Static route 192.168.100.0/32
-
Our destination address, converted to binary:
-
packet's dst: 192 . 168 . 100 . 25 11000000.10101000.01100100.00011001
-
The first static route is 192.168.100.0 with a 32 bit netmask (255.255.255.255). Does it match?
-
S 192.168.100.0/32 [1/0] via 10.0.0.5, Ethernet1 192.168.100.0 => 11000000.10101000.01100100.00000000 <-+ | 192.168.100.25 => 11000000.10101000.01100100.00011001 | bitwise AND to find network | /32 => 11111111.11111111.11111111.11111111 | equals | 11000000.10101000.01100100.00011001 <-+
-
The result of ANDing the destination IP with the /32 netmask is different to the network of this static route.
-
Therefore, the destination IP 192.168.100.25 is not inside the 192.168.100.0/32 network.
Static route 192.168.100.0/30
-
30 bit netmask (255.255.255.252):
-
S 192.168.100.0/30 [1/0] via 10.0.0.4, Ethernet1 192.168.100.0 => 11000000.10101000.01100100.00000000 <-+ | 192.168.100.25 => 11000000.10101000.01100100.00011001 | bitwise AND to find network | /30 => 11111111.11111111.11111111.11111100 | equals | 11000000.10101000.01100100.00011000 <-+
-
The result of ANDing the destination IP with the /30 netmask is different to the network of the static route.
-
Therefore, the destination IP 192.168.100.25 is not inside the 192.168.100.0/30 network.

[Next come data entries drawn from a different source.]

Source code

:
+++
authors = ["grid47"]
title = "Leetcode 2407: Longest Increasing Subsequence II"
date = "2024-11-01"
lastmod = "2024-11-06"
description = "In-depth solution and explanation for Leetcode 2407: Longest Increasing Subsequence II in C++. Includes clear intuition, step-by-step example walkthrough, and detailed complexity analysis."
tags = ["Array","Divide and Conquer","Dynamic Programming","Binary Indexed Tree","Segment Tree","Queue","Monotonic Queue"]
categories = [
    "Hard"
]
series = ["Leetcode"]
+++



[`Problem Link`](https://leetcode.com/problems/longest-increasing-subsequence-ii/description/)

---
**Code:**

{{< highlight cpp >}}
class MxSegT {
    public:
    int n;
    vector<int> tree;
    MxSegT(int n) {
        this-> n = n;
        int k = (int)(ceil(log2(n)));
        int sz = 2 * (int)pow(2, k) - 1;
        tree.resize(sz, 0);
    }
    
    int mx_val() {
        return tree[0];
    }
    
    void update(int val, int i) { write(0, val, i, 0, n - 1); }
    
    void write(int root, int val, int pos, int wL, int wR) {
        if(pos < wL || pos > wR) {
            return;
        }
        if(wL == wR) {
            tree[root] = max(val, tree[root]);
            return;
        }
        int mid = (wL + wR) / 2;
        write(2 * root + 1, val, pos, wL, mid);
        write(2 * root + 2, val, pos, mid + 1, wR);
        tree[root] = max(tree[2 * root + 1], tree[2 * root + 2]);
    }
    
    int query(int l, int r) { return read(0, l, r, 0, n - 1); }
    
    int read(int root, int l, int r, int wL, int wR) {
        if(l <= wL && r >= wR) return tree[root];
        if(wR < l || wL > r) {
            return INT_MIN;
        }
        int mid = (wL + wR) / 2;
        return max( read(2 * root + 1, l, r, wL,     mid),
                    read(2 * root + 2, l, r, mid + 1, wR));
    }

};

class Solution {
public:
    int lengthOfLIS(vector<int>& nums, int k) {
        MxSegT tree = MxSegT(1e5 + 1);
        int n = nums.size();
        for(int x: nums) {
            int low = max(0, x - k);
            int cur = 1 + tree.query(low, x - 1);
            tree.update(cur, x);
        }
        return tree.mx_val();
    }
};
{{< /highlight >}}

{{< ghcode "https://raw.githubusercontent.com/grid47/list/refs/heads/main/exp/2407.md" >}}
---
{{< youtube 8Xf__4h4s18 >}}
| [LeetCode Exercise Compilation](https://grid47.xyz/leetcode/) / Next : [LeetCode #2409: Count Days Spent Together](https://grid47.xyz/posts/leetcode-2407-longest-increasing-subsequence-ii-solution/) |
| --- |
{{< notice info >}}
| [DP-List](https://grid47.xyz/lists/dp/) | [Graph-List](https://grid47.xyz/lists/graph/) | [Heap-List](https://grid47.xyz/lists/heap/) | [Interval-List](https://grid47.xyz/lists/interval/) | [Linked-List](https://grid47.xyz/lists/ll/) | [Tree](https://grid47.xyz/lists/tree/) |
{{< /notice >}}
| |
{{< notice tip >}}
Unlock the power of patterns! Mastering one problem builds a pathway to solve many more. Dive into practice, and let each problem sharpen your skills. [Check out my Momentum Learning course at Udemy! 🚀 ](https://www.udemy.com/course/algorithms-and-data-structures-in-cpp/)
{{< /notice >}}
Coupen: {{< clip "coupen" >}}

Static route 192.168.100.0/27
-
27 bit netmask (255.255.255.224):
-
S 192.168.100.0/27 [1/0] via 10.0.0.3, Ethernet1 192.168.100.0 => 11000000.10101000.01100100.00000000 <-+ | 192.168.100.25 => 11000000.10101000.01100100.00011001 | bitwise AND to find network | /27 => 11111111.11111111.11111111.11100000 | equals | 11000000.10101000.01100100.00000000 <-+
-
The result of ANDing the destination IP with the /27 netmask is the same as the network of the static route.
-
This route is a valid candidate!
-
The LENGTH of this match is 27 bits.
Static route 192.168.100.0/24
24 bits of netmask (255.255.255.0):
-
S 192.168.100.0/24 [1/0] via 10.0.0.2, Ethernet1 192.168.100.0 => 11000000.10101000.01100100.00000000 <-+ | 192.168.100.25 => 11000000.10101000.01100100.00011001 | bitwise AND to find network | /24 => 11111111.11111111.11111111.00000000 | equals | 11000000.10101000.01100100.00000000 <-+
-
The result of ANDing the destination IP with the /24 netmask is the same as the network of the static route.
-
This route is a valid candidate!
-
The LENGTH of this match is 24 bits.
The route is chosen.
- The two candidate matches for the destination 192.168.100.25 were:
- 192.168.100.0/27 (27-bit match)
- 192.168.100.0/24 (24-bit match)
- longest match wins, so,
S 192.168.100.0/27 [1/0] via 10.0.0.3, Ethernet1
is the chosen route
Summary
- the router uses the network mask to decide which network a given IP address is in
- … by ANDing the IP address with the network mask
- the result is the network address.
- the router selects a route from the routing table to send packets
- it matches packets to routes by checking …
- … if the destination IP of the packet
- … is within the network defined by the route.